# Firefox/Opera/Flash



## Joshmotron (Jan 20, 2009)

I'm new to this whole thing, so bear with...
I can't seem to run Firefox very well, crashes all the time on pages that normally worked quite well on Window/Linux/Anywhere else on the planet.  Compiled it from source, just so you know.  Nothing went wrong.

So I decided to switch over to Opera, which works awesome, I built it from source...  Then I found out about the linux-flashplugin-9.0r152 and built that too.  Opera didn't recognize it.  I've searched on google and found some REAL OLD posts from when v7 first probably came around and it said to copy into /usr/local/lib/browser-plugins ... Did this.  Not recognized.  Have Opera trying to point to the directory.  Still nothing.

I guess I'm wondering if anyone know what I need to do to get it to point to said plugin, or why my Firefox is exploding on me.
(Same explosion pages = Flickr, Facebook Home (but nothing else, just when I click "Home"), Webshots, probably some others, I got irked quick to test it out more.


----------



## Oko (Jan 20, 2009)

Joshmotron said:
			
		

> I'm new to this whole thing, so bear with...
> I can't seem to run Firefox very well, crashes all the time on pages that normally worked quite well on Window/Linux/Anywhere else on the planet.  Compiled it from source, just so you know.  Nothing went wrong.
> 
> So I decided to switch over to Opera, which works awesome, I built it from source...  Then I found out about the linux-flashplugin-9.0r152 and built that too.  Opera didn't recognize it.  I've searched on google and found some REAL OLD posts from when v7 first probably came around and it said to copy into /usr/local/lib/browser-plugins ... Did this.  Not recognized.  Have Opera trying to point to the directory.  Still nothing.
> ...



Which version of FreeBSD are you running? Did you compile using ports? I would guess that there is also developer version of Firefox and that one will probably crash. I have never heard of anybody complaining about stable version of Firefox from  FreeBSD ports. I am not a big fun of Firefox but stability is the list of Firefox problems.   

If you just downloaded Firefox code and compiled yourself you are on your own. 

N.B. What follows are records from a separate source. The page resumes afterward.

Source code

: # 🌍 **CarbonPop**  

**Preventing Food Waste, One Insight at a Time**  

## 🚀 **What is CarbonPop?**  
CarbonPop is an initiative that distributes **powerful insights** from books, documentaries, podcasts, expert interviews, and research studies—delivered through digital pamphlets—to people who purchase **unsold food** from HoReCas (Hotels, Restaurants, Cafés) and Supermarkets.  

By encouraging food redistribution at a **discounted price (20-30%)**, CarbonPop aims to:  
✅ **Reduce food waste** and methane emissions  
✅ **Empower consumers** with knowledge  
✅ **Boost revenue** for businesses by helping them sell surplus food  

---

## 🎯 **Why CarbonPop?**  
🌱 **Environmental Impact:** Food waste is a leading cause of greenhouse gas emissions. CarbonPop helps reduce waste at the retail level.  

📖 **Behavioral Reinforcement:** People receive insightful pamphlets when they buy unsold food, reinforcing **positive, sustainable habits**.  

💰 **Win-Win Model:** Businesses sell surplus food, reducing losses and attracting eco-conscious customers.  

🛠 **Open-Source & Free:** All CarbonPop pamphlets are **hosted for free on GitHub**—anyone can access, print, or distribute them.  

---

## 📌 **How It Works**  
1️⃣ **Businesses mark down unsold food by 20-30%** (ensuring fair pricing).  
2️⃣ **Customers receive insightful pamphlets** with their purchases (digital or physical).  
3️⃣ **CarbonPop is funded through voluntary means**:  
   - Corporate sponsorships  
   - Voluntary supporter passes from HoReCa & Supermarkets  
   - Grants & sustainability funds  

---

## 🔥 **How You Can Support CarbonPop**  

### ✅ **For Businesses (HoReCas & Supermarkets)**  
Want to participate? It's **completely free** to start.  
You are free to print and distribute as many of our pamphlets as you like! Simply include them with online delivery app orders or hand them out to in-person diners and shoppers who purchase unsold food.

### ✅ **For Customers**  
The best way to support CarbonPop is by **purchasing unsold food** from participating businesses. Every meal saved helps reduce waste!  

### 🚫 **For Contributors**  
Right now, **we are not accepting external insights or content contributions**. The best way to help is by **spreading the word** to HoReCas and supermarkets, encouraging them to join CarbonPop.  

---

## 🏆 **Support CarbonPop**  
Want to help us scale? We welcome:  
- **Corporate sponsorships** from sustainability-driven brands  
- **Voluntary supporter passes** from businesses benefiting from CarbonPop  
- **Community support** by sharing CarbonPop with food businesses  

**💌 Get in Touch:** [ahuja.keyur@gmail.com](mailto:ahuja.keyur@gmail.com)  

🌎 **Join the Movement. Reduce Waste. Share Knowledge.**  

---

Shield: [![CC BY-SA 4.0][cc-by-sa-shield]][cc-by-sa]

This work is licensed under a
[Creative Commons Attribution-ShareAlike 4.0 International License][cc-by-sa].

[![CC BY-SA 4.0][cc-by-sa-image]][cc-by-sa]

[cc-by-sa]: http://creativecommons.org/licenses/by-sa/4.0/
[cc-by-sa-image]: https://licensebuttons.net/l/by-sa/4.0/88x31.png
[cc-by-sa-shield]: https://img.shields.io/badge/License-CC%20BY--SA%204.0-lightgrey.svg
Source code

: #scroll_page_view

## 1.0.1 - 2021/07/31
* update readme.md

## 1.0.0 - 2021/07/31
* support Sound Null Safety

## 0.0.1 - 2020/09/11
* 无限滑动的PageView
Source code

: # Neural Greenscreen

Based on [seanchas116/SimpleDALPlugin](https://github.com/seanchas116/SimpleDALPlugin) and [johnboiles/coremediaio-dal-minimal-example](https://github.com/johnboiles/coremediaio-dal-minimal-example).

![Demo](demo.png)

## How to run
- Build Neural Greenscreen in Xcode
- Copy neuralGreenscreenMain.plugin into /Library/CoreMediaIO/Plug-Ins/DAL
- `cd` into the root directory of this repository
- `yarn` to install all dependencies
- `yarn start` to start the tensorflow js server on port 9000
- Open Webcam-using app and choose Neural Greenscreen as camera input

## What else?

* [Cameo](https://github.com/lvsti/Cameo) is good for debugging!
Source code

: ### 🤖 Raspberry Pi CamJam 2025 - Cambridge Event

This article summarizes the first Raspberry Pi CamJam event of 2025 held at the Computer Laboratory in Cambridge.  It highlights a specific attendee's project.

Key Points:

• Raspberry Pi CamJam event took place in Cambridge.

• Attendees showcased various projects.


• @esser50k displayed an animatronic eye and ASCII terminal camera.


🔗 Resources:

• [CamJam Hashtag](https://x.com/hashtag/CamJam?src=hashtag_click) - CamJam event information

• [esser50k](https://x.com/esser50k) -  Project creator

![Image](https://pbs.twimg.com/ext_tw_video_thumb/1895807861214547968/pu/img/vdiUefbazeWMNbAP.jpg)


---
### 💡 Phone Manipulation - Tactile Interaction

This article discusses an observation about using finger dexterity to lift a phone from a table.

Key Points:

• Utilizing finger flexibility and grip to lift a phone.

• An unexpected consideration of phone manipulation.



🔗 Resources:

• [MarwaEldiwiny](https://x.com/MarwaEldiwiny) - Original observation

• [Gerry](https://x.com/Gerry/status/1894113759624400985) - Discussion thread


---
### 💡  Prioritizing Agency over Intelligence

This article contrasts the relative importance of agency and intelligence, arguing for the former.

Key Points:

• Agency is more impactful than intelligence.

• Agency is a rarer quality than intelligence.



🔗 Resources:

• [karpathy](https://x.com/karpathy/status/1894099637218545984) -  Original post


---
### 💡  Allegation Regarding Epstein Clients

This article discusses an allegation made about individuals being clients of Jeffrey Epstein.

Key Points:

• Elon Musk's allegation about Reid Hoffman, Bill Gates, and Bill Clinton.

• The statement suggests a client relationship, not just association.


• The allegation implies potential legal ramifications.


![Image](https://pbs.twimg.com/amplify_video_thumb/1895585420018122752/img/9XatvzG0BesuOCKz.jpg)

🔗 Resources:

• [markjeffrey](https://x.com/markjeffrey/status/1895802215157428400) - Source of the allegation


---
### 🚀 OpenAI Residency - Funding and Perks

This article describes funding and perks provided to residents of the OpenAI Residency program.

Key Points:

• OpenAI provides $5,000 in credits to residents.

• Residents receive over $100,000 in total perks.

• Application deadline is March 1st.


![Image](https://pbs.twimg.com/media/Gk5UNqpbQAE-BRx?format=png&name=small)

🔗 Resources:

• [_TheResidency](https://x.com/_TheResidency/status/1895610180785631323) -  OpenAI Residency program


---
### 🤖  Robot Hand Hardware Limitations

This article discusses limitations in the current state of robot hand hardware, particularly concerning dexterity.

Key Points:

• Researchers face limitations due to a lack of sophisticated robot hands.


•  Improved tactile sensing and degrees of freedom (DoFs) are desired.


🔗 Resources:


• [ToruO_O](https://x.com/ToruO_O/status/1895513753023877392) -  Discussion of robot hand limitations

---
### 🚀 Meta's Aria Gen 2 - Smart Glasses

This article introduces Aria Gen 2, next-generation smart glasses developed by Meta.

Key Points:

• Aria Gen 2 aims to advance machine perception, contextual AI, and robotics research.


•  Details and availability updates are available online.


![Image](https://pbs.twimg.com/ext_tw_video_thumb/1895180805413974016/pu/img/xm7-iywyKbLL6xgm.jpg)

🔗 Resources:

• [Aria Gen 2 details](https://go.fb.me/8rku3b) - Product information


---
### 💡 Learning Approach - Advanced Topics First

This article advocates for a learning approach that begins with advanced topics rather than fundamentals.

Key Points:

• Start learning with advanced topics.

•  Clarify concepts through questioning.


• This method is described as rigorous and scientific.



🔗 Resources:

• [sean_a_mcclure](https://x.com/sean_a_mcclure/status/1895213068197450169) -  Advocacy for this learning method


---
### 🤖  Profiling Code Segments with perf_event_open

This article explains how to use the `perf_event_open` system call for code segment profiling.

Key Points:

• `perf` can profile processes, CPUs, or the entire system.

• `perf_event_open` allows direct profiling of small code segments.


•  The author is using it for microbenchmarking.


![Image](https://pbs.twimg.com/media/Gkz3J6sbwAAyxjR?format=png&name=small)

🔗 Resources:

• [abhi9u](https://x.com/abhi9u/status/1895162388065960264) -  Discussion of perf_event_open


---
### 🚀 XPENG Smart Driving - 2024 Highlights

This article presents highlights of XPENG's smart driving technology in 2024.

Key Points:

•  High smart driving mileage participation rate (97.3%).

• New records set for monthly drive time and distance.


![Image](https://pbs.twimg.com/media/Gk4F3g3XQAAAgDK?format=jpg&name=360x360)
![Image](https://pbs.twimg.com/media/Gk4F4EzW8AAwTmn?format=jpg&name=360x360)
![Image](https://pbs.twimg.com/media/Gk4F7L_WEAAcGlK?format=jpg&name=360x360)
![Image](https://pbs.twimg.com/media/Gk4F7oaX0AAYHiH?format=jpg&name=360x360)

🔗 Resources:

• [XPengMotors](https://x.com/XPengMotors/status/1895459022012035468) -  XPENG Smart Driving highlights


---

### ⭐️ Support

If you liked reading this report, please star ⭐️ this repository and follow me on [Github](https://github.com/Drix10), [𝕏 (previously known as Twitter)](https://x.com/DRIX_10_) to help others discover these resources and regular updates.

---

How could you build Opera from the source when the source is closed? Do you work for Norvegian post office and have access to Opera's source code? The existing port is just downloading binary file from Opera web-page and it installs Opera binaries into appropriate directory. Which version of Opera did you install. There is FreeBSD version of Opera and one can also run Linux version of Opera. If you are using FreeBSD version of Opera you must use plugin wrappers in order to use Flush plugin since it is made for Linux version. I heard of competent users running Linux Flash plugin 9 on FreeBSD but I think it is still non trivial.


----------



## hitest (Jan 20, 2009)

Oko said:
			
		

> I heard of competent users running Linux Flash plugin 9 on FreeBSD but I think it is still non trivial.



I'm running linux flash plugin9 on FreeBSD 7.1.  This is the tutorial I used. 

http://crnl.org/blog/2008/11/01/flash-9-for-freebsd-71


----------



## Joshmotron (Jan 20, 2009)

Ok, sorry for the confusion, I guess my terminology is incorrect.  I just compiled it all using ports (both Firefox and Opera and the flash-9 plugin).


----------



## Joshmotron (Jan 20, 2009)

Sorry for double post too, but I'm running FreeBSD7.1, I did a portupgrade of everything yesterday before installing Firefox,


----------



## Joshmotron (Jan 20, 2009)

Sorry ONCE AGAIN...  I got it working.

Simple procedure = make install clean linux-flashplugin7, automatically installs nswrapperplugin, then nspluginwrapper -v -a -i, make sure your Opera is pointing to directory, BAM, works.


----------



## SeaHag (Jul 29, 2009)

> ...make sure your Opera is pointing to directory, BAM, works.



pointing to what directory? Can u be more specific?


----------



## dennylin93 (Jul 30, 2009)

Joshmotron said:
			
		

> I can't seem to run Firefox very well, crashes all the time on pages that normally worked quite well on Window/Linux/Anywhere else on the planet.



This is what's said in pkg-message (www/firefox35):


> Firefox 3.5 and HTML5
> 
> Certain functions used to display HTML5 elements need the sem module.
> 
> ...



It might be a completely different problem though.

Can you specify which port you're installing from since there are different ports of the same software (like www/firefox3 and www/firefox35).